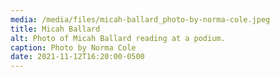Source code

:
 ```yaml
---
media: /media/files/micah-ballard_photo-by-norma-cole.jpeg
title: Micah Ballard
alt: Photo of Micah Ballard reading at a podium.
caption: Photo by Norma Cole
date: 2021-11-12T16:20:00-0500
---
```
——
* [EXERCISE REQUIREMENTS]:
Output the material above exactly as written and drop any images it holds.

* [ANSWER SECTION]:
Source code

:
 ```yaml
---
media: /media/files/micah-ballard_photo-by-norma-cole.jpeg
title: Micah Ballard
alt: Photo of Micah Ballard reading at a podium.
caption: Photo by Norma Cole
date: 2021-11-12T16:20:00-0500
---
```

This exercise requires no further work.